Pray then like this: “Our Father in heaven, hallowed be your name.
(Matthew 6:9 ESV)
In thinking about God, the most important questions we must answer regarding His nature have to do with His identity (who He is) and secondly, how we are to relate to Him.
And in order to answer those questions, we must traverse the paths of the Scriptures, which give us numerous titles for God. And we need each of these because each helps us to understand a different aspect about the nature of God. As we move through the Scriptures, we come across God as “Creator”, “King”, Priest”, “Judge”, “Redeemer”, “Shepherd", “Revealer”, as well as many other titles. But there is one title that is used by our Lord and Savior that He suggests is the central title by which we are to come to understand Him. When the disciples ask Jesus to teach them how to pray, Jesus models an address to God that was to forever shape their perception of Him: “Our Father”.
Now here Jesus is not likening God to a Father, superimposing a human relationship onto God in order to help us to understand Him. Rather, Jesus is revealing that His Father is the very definition of Father, of which our human concept of Fatherhood is only a reflection. Therefore, in order to understand true fatherhood, we must look to God. And in thinking about all the various titles for God, “Father” ties together and helps us to understand all the other titles. In fact, of the ones given above, we can see each revealed in the personal relationship between a father and a child. A father creates, rules, intercedes, judges, redeems, shepherds and reveals things to his children.
But perhaps more than anything else, the “Fatherhood” of God helps us to understand and keep in balance two of God’s most important characteristics; His holiness and His love. Now in our day and age, the Church has separated God’s love from His holiness. Embracing the New Testament (which emphasizes God’s Love), we have let go of the Old Testament emphasis on the holiness of God. We hear preached the passages that describe God as Love, but shy away from those passages that speak of His wrath or His demand for righteousness. Therefore our image of God has become skewed and we have become more prone to allowing moral laxity in our Churches. But Dr. Allan Coppedge, who has written extensively on the various titles for God in his book Portraits of God, points out: “The statement ‘God is love’ presupposes God’s declaration, ‘I am holy.’ The New Testament writers do not have to elaborate the picture of the holiness of God again because this is a ‘given’ in their understanding of what he is like. They build on this accepted premise by showing more fully what that holy character is, namely, that it is holy love.” So at the base of any discussion about the love of God, there must be laid the concept of His holiness.

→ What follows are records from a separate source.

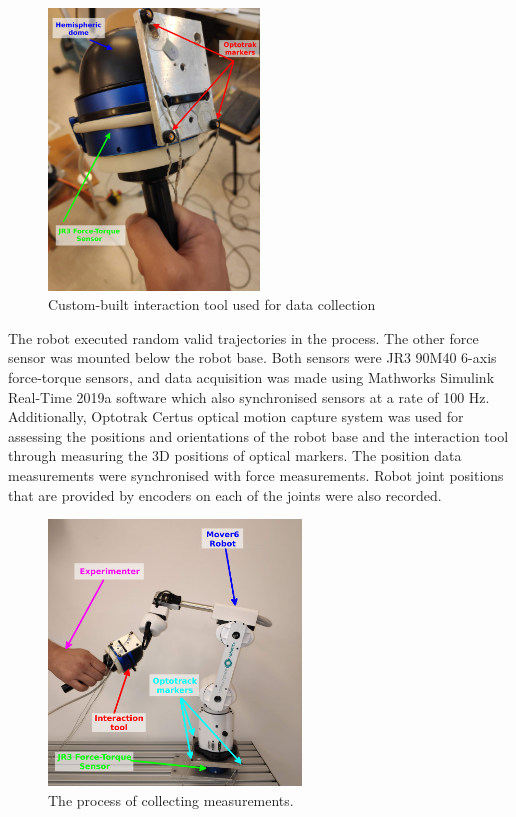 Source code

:\begin{figure}
    \centering
    \includegraphics[width=0.5\textwidth]{slike/tool}
    \caption{Custom-built interaction tool used for data collection}
    \label{fig:Tool}
\end{figure}

The robot executed random valid trajectories in the process. The other force sensor was mounted below the robot base. Both sensors were JR3 90M40 6-axis force-torque sensors, and data acquisition was made using Mathworks Simulink Real-Time 2019a software which also synchronised sensors at a rate of 100 Hz. Additionally, Optotrak Certus optical motion capture system was used for assessing the positions and orientations of the robot base and the interaction tool through measuring the 3D positions of optical markers. The position data measurements were synchronised with force measurements. Robot joint positions that are provided by encoders on each of the joints were also recorded.

\begin{figure}
    \centering
    \includegraphics[width=0.6\textwidth]{slike/robot}
    \caption{The process of collecting measurements.}
    \label{fig:Robot}
\end{figure}


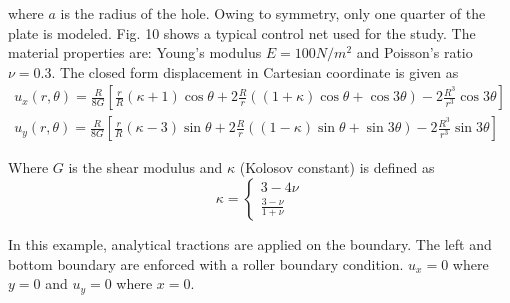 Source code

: where $a$ is the radius of the hole.
Owing to symmetry, only one quarter of the plate is modeled.
Fig. 10 shows a typical control net used for the study.
The material properties are: Young’s modulus $E = 100 N/m^2$ and Poisson’s ratio $\nu = 0.3$.
The closed form displacement in Cartesian coordinate is given as
    \begin{subequations}
        \begin{align}
            u_x(r,\theta) = \frac{R}{8G} \left[
                \frac{r}{R} (\kappa + 1) \cos\theta +
                2 \frac{R}{r} \left(
                    (1+ \kappa ) \cos\theta +
                    \cos3\theta
                \right) -
                2 \frac{R^3}{r^3}\cos3\theta
            \right] \\
            u_y(r,\theta) = \frac{R}{8G} \left[
                \frac{r}{R} (\kappa -3) \sin\theta +
                2 \frac{R}{r} \left(
                    (1 - \kappa) \sin\theta +
                    \sin3\theta
                \right) -
                2 \frac{R^3}{r^3}\sin3\theta
            \right]
        \end{align}
    \end{subequations}

Where $G$ is the shear modulus and $\kappa$ (Kolosov constant) is defined as
    \begin{equation}
        \kappa = \left\{
            \begin{aligned}   
                3-4 \nu \\
                \frac{3- \nu }{1+ \nu }    
            \end{aligned}
        \right.
    \end{equation}

In this example, analytical tractions are applied on the boundary.
The left and bottom boundary are enforced with a roller boundary condition. $u_x=0$ where $y=0$
    and $u_y=0$ where $x=0$.

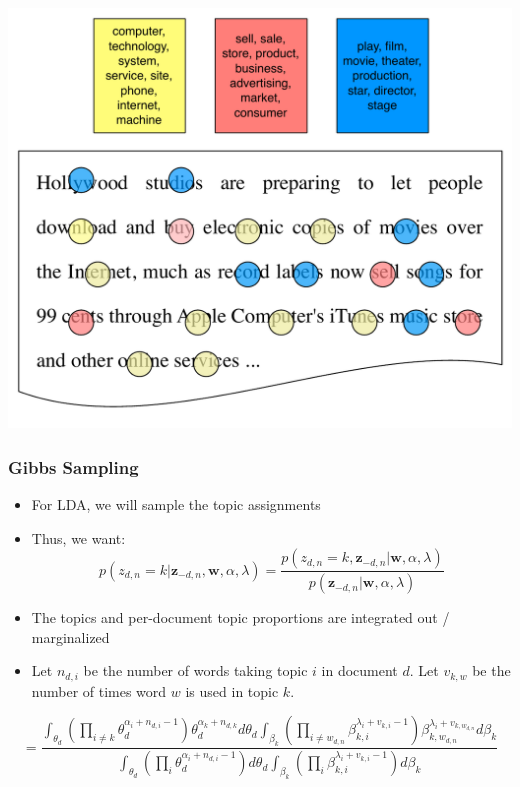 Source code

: {\begin{center}
 {\includegraphics[width=.8\linewidth]{topic_models/inference_3}}
	\end{center}
}




\begin{frame}
\frametitle{Gibbs Sampling}
\begin{itemize}
\item For LDA, we will sample the topic assignments
\item Thus, we want:
\begin{equation*}
p(z_{d,n} = k | {\bm z}_{-d,n}, {\bm w}, \alpha, \lambda) = \frac{ p(z_{d,n} = k, {\bm z}_{-d,n} | {\bm w}, \alpha, \lambda)} { p({\bm z}_{-d,n} | {\bm w},\alpha, \lambda)}
\end{equation*}
\pause
\item The topics and per-document topic proportions are integrated out / marginalized
\item Let $n_{d,i}$ be the number of words taking topic $i$ in document $d$.  Let $v_{k,w}$ be the number of times word $w$ is used in topic $k$.
\end{itemize}


\begin{equation*}
= \frac{ \int_{\theta_d} \left( \prod_{i \not = k} \theta_d^{\alpha_i + n_{d,i} - 1} \right)\theta_d^{\alpha_k + n_{d,k} } d\theta_d \int_{\beta_{k}}    \left( \prod_{i \not = w_{d,n}} \beta_{k,i} ^{ \lambda_i + v_{k,i} - 1} \right) \beta_{k, w_{d,n}}^{\lambda_i + v_{k,w_{d,n}}} d\beta_k } { \int_{\theta_d} \left( \prod_{i} \theta_d^{\alpha_i + n_{d,i} - 1} \right) d\theta_d \int_{\beta_{k}}    \left( \prod_{i} \beta_{k,i} ^{ \lambda_i + v_{k,i} - 1} \right) d\beta_k }
\end{equation*}
\end{frame}





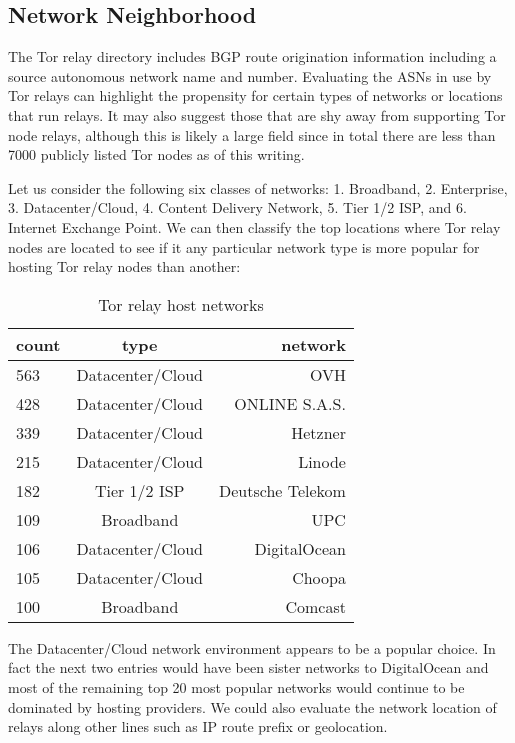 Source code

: \documentclass[sigconf]{acmart}
\begin{document}
\subsection{Network Neighborhood}

The Tor relay directory includes BGP route origination information
including a source autonomous network name and number.  Evaluating the
ASNs in use by Tor relays can highlight the propensity for certain types
of networks or locations that run relays.  It may also suggest those
that are shy away from supporting Tor node relays, although this is
likely a large field since in total there are less than 7000 publicly
listed Tor nodes as of this writing.

Let us consider the following six classes of networks: 1. Broadband, 2.
Enterprise, 3. Datacenter/Cloud, 4. Content Delivery Network, 5. Tier 1/2 ISP,
and 6. Internet Exchange Point.  We can then classify the top locations where Tor relay
nodes are located to see if it any particular network type is more
popular for hosting Tor relay nodes than another:

\begin{center}
  \begin{table}[h]
  \begin{tabular} { l | c | r }
  \hline
  count & type & network \\ \hline
  563 & Datacenter/Cloud & OVH \\ \hline
  428 & Datacenter/Cloud & ONLINE S.A.S.  \\ \hline
  339 & Datacenter/Cloud & Hetzner \\ \hline
  215 & Datacenter/Cloud & Linode \\ \hline
  182 & Tier 1/2 ISP & Deutsche Telekom \\ \hline
  109 & Broadband & UPC \\ \hline
  106 & Datacenter/Cloud & DigitalOcean \\ \hline
  105 & Datacenter/Cloud & Choopa \\ \hline
  100 & Broadband & Comcast \\ \hline
  \hline
  \end{tabular}
  \caption{Tor relay host networks}
  \end{table}
\end{center}

The Datacenter/Cloud network environment appears to be a popular choice.
In fact the next two entries would have been sister networks to
DigitalOcean and most of the remaining top 20 most popular networks
would continue to be dominated by hosting providers.  We could also
evaluate the network location of relays along other lines such as IP
route prefix or geolocation.
\end{document}
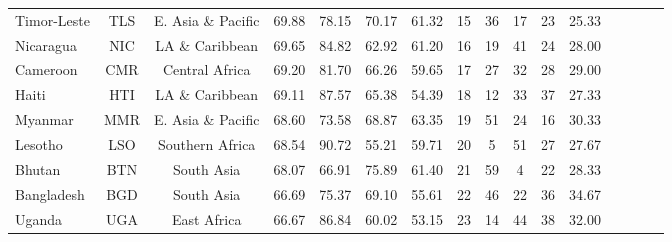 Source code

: \begin{longtable}[H]{lccccccccccccccc}
Timor-Leste                       & TLS           & E. Asia \& Pacific & 69.88       & 78.15            & 70.17                     & 61.32           & 15             & 36                  & 17                           & 23                 & 25.33                  \\
Nicaragua                         & NIC           & LA \& Caribbean    & 69.65       & 84.82            & 62.92                     & 61.20           & 16             & 19                  & 41                           & 24                 & 28.00                  \\
Cameroon                          & CMR           & Central Africa     & 69.20       & 81.70            & 66.26                     & 59.65           & 17             & 27                  & 32                           & 28                 & 29.00                  \\
Haiti                             & HTI           & LA \& Caribbean    & 69.11       & 87.57            & 65.38                     & 54.39           & 18             & 12                  & 33                           & 37                 & 27.33                  \\
Myanmar                           & MMR           & E. Asia \& Pacific & 68.60       & 73.58            & 68.87                     & 63.35           & 19             & 51                  & 24                           & 16                 & 30.33                  \\
Lesotho                           & LSO           & Southern Africa    & 68.54       & 90.72            & 55.21                     & 59.71           & 20             & 5                   & 51                           & 27                 & 27.67                  \\
Bhutan                            & BTN           & South Asia         & 68.07       & 66.91            & 75.89                     & 61.40           & 21             & 59                  & 4                            & 22                 & 28.33                  \\
Bangladesh                        & BGD           & South Asia         & 66.69       & 75.37            & 69.10                     & 55.61           & 22             & 46                  & 22                           & 36                 & 34.67                  \\
Uganda                            & UGA           & East Africa        & 66.67       & 86.84            & 60.02                     & 53.15           & 23             & 14                  & 44                           & 38                 & 32.00                  \\

\end{longtable}
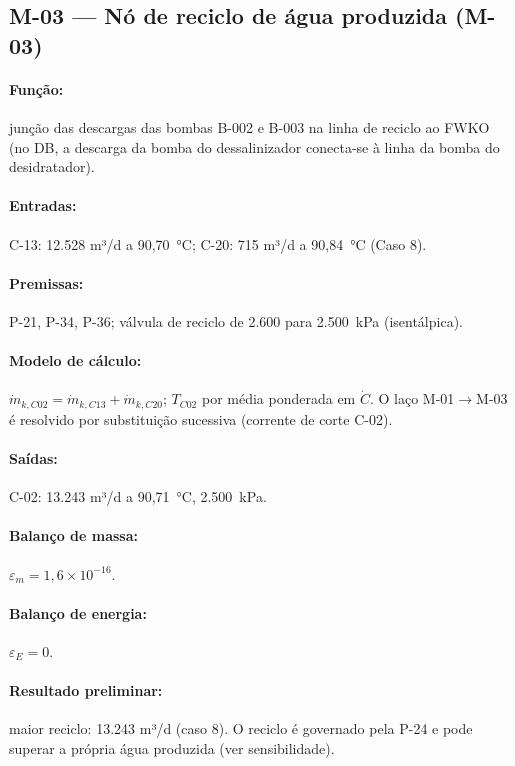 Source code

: \documentclass[11pt,a4paper]{article}
\numberwithin{equation}{section}
\numberwithin{table}{section}
\numberwithin{figure}{section}
\begin{document}
\subsection{M-03 --- Nó de reciclo de água produzida (M-03)}
\paragraph{Função:} junção das descargas das bombas B-002 e B-003 na linha de reciclo ao FWKO (no DB, a descarga da bomba do dessalinizador conecta-se à linha da bomba do desidratador).
\paragraph{Entradas:} C-13: 12.528 m³/d a 90,70~\si{\celsius}; C-20: 715 m³/d a 90,84~\si{\celsius} (Caso 8).
\paragraph{Premissas:} P-21, P-34, P-36; válvula de reciclo de 2.600 para 2.500~\si{\kilo\pascal} (isentálpica).
\paragraph{Modelo de cálculo:} $\dot m_{k,C02}=\dot m_{k,C13}+\dot m_{k,C20}$; $T_{C02}$ por média ponderada em $\dot C$. O laço M-01$\to$M-03 é resolvido por substituição sucessiva (corrente de corte C-02).
\paragraph{Saídas:} C-02: 13.243 m³/d a 90,71~\si{\celsius}, 2.500~\si{\kilo\pascal}.
\paragraph{Balanço de massa:} $\varepsilon_m=$$1{,}6\times10^{-16}$.
\paragraph{Balanço de energia:} $\varepsilon_E=$$0$.
\paragraph{Resultado preliminar:} maior reciclo: 13.243 m³/d (caso 8). O reciclo é governado pela P-24 e pode superar a própria água produzida (ver sensibilidade).
\end{document}

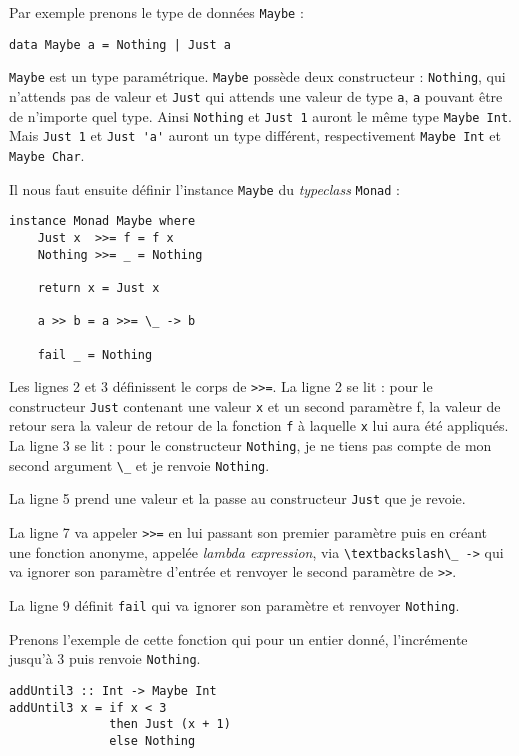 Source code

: \documentclass{llncs}
\begin{document}
Par exemple prenons le type de données \lstinline{Maybe} :
\begin{lstlisting}
data Maybe a = Nothing | Just a
\end{lstlisting}

\lstinline{Maybe} est un type paramétrique.
\lstinline{Maybe} possède deux constructeur : \lstinline{Nothing}, qui n'attends pas
de valeur et \lstinline{Just} qui attends une valeur de type \lstinline{a}, \lstinline{a}
pouvant être de n'importe quel type.
Ainsi \lstinline{Nothing} et \lstinline{Just 1} auront le même type \lstinline{Maybe Int}.
Mais \lstinline{Just 1} et \lstinline{Just 'a'} auront un type différent, respectivement
\lstinline{Maybe Int} et \lstinline{Maybe Char}.

Il nous faut ensuite définir l'instance \lstinline{Maybe} du \emph{typeclass}
\lstinline{Monad} :
\begin{lstlisting}
instance Monad Maybe where
    Just x  >>= f = f x
    Nothing >>= _ = Nothing

    return x = Just x

    a >> b = a >>= \_ -> b

    fail _ = Nothing
\end{lstlisting}

Les lignes 2 et 3 définissent le corps de \lstinline{>>=}.
La ligne 2 se lit : pour le constructeur \lstinline{Just} contenant une valeur
\lstinline{x} et un second paramètre f, la valeur de retour sera la valeur de retour
de la fonction \lstinline{f} à laquelle \lstinline{x} lui aura été appliqués.
La ligne 3 se lit : pour le constructeur \lstinline{Nothing}, je ne tiens pas compte
de mon second argument \lstinline{\_} et je renvoie \lstinline{Nothing}.

La ligne 5 prend une valeur et la passe au constructeur \lstinline{Just} que je revoie.

La ligne 7 va appeler \lstinline{>>=} en lui passant son premier paramètre puis en créant
une fonction anonyme, appelée \emph{lambda expression}, via \lstinline{\textbackslash\_ ->} qui
va ignorer son paramètre d'entrée et renvoyer le second paramètre de \lstinline{>>}.

La ligne 9 définit \lstinline{fail} qui va ignorer son paramètre et renvoyer \lstinline{Nothing}.

Prenons l'exemple de cette fonction qui pour un entier donné, l'incrémente jusqu'à
3 puis renvoie \lstinline{Nothing}.
\begin{lstlisting}
addUntil3 :: Int -> Maybe Int
addUntil3 x = if x < 3
              then Just (x + 1)
              else Nothing
\end{lstlisting}
\end{document}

Now just as you cannot separate God’s holiness from His love, you also cannot separate His love from His holiness. Being holy, God must judge sin; but because our Judge is also our Father, the sentence He passes He chooses to take upon Himself on our behalf. He has mercy on us because we are His children. He makes provision for us because we are part of His family. He opens His home to us because we belong to Him. And we can experience all the fullness of fatherhood in our own families because we are created in His image. So this month as we celebrate fathers and all they mean to us, let us look to the One who is our ultimate Father, who makes us holy because He lovingly wants what is best for us and will bring us lasting fulfillment.